谷川俊太郎の詩が、意外に哲学的なことを知りました・・・【情熱的読書人間のないしょ話(2750)】
秋の万葉植物観察会に参加しました。万葉集に登場する植物の前で、リーダーの柳沢朝江さんが説明後、万葉集の和歌を読み上げ、皆が唱和します。例えば、コナラ(写真1)の場合は、「下つ毛野 みかもの山の こ楢のす まぐはし子ろは 誰(た)が笥(け)か持たむ――東歌」(栃木県下都賀郡藤岡町の三毳山のコナラのように美しい娘は、誰の食器を持つのだろう<誰のお嫁さんになるのだろう>)といった具合です。クリ(写真2)、ムクロジ(写真3、4)、ヒマラヤスギ(写真5、6)、トチノキ(写真7)、タブノキ(写真8)、クサギ(写真9)、ヤブコウジ(写真10)、アキニレ(写真11)、オギ(写真12)、セリ(写真13)、ツクバトリカブト(写真14)、シロヨメナ(写真15)、ミツマタ(写真16)を観察しました。メンバーの紺野竹夫さんが撮影したムラサキシジミの雌(写真17)の写真をデジカメで写させてもらいました。ちょっぴり万葉人気分が味わえた半日でした。
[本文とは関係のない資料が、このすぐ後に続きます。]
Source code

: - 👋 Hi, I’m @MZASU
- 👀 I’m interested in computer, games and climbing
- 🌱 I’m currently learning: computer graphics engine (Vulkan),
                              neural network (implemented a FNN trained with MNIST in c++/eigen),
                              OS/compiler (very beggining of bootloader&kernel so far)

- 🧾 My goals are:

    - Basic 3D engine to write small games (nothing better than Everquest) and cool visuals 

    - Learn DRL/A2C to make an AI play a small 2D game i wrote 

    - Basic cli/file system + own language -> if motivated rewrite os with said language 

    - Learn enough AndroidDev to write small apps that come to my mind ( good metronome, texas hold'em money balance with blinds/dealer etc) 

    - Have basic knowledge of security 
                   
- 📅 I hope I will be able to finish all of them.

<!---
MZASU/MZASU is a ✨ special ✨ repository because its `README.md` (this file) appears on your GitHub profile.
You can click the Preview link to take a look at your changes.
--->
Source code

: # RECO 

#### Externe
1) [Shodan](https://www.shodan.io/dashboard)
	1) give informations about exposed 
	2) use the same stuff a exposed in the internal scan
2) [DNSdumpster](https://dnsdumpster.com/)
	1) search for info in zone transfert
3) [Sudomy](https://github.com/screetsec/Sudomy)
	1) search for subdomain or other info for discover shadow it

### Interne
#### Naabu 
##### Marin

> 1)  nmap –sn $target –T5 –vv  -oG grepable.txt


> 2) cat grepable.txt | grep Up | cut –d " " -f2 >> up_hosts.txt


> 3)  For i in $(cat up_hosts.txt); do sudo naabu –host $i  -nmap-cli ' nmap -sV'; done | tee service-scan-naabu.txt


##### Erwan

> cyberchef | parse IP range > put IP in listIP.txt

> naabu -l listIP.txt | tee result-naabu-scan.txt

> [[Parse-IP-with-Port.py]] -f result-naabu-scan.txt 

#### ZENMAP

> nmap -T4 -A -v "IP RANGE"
因みに、本日の歩数は15,401でした。
閑話休題、『となりの谷川俊太郎』(谷川俊太郎著、田原編、ポエムピース)で、とりわけ印象的なのは、谷川俊太郎の「大小」、「肩」、「死と炎」、「からだはいれもの」、「うつろとからっぽ」、「老いて一日は」――の6つの詩です。
●大小
「小さな戦争やむをえぬ 大きな戦争防ぐため 小さな不自由やむをえぬ 大きな自由守るため 一人死ぬのはやむをえぬ 千人死ぬのを防ぐため 千人死ぬのもやむをえぬ ひとつの国を守るため 大は小をかねるとさ 量は質をかねるとさ」。
●肩
「あなたの暖かいスエタアの 肩にもたれて 私は何も言わない あなたは何も言わない かくも美しく歌い出される モーツァルト 室の外で木々は葉を散らす 私はいつ死ぬのか 肌のぬくみだけで心は要らない そう思ったとき ふりむいてあなたがじっと 私をみつめているのに気づく」。
●死と炎
「かわりにしんでくれるひとがいないので わたしはじぶんでしなねばならない だれのほねでもない わたしはわたしのほねになる かなしみ かわのながれ ひとびとのおしゃべり あさつゆにぬれたくものす そのどれひとつとして わたしはたずさえてゆくことができない せめてすきなうただけは きこえていてはくれぬだろうか わたしのほねのみみに」。
●からだはいれもの
「からだはいれもの こころのいれもの いつかこわれて土にかえる 死ねばからだは役目を終える 夏のセミのぬけがらのように からだはこころを守っている こころはからだをいつくしむ 摘んだ花はすぐにしおれる 摘まずに見つめる花は長生き からだがほしいと思うものと こころがなりたいと願うもの ふたつはときにぶつかり合う 火と水のように」。
●うつろとからっぽ
「心がうつろなとき 心の中は空き家です 埃だらけクモの巣だらけ 捨てられた包丁が錆びついている 心がからっぽなとき 心の中は草原です 抜けるような青空の下 はるばると地平線まで見渡せて うつろとからっぽ 似ているようで違います 心という入れものは伸縮自在 空虚だったり空だったり 無だったり無限だったり」。
●老いて一日は
「老いて 一日は 旅 朝から 昼へ 己れに 躓き 昼から 夕へ 散らばる 心 幻の 明日の 星影」。
谷川の詩が、意外に哲学的なことを知りました。